Ready to use: Jekyll Bootstrap, Octopress

By default, jekyll comes with really simple theme, and not a lot of feature. Even if setting up new features (comments, themes, templates, …) is straightforward, I decided to save some time and clone the git repository of Jekyll Bootstrap, which include these features.

I bought on the site wrapbootstrap.com a CSS bootstrap template for blog, that I adapt for jekyll. I spent a little more time than expected to get the exact result I wanted, but it worth it! I also had to fix a minor bug on the comments plugin provider.

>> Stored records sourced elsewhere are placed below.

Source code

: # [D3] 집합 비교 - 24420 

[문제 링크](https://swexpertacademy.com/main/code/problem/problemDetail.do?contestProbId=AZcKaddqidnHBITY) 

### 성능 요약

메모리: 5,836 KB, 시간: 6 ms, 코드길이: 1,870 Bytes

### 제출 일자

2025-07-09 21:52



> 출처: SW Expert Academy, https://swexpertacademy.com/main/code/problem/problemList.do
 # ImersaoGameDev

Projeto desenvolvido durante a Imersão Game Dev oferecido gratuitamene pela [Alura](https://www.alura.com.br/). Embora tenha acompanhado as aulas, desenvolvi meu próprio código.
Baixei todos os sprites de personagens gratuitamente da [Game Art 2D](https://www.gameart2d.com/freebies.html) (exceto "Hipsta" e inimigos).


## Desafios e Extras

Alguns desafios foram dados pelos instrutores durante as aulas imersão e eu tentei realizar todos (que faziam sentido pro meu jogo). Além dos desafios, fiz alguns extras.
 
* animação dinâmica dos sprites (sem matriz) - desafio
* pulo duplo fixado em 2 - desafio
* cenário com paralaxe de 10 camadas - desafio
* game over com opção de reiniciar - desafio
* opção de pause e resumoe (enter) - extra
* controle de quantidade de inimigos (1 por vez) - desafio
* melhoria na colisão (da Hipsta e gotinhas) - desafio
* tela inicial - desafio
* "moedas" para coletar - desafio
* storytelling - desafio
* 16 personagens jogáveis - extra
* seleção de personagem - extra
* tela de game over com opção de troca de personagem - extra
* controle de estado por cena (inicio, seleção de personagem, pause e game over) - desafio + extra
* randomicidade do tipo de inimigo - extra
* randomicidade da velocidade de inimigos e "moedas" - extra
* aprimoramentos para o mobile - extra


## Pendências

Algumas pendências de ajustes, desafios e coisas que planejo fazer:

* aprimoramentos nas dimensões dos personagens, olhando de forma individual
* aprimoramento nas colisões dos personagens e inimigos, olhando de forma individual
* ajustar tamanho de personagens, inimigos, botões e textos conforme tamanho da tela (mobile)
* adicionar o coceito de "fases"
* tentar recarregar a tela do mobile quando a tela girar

I discovered a little bit too late the framework [Octopress][11], which seems exactly what I wanted, and that I would recommand to anyone starting a blog with jekyll.

To do

I still have unfinished tasks for the blog:

  • As I create my own theme for Jekyll, there is some depencies between the theme and my layout, which shouldn’t exist if I would have create a clean generic template to be deployed for any blog. I don’t know if Octopress is more obvious in its architecture, but I found on Jekyll Bootstrap that it can sometimes be tricky to choose what should be in the theme and what should be in the blog layout.

  • I used some private plugin on Jekyll (to generate a tag cloud for instance), which isn’t supported on github. I still host my code on github, but I have to publish the generated site and the source code on different git branches to have the blog accessible on [http://pierre-jean.github.io]. Actually, I host it on my own server, but it could be usefull to really host it on github.

  • Publishing the blog require manual step (SSH connection to my server, and run the command to pull/push from git and generate the static content): all of these could be automated.

As a conclusion, I’m very happy to be able to finally write my post on markdown, and simply commit them with git. If you are a developper, you really should enjoy jekyll! If you have any advices/tweak/opinions, feel free to share them with a comment!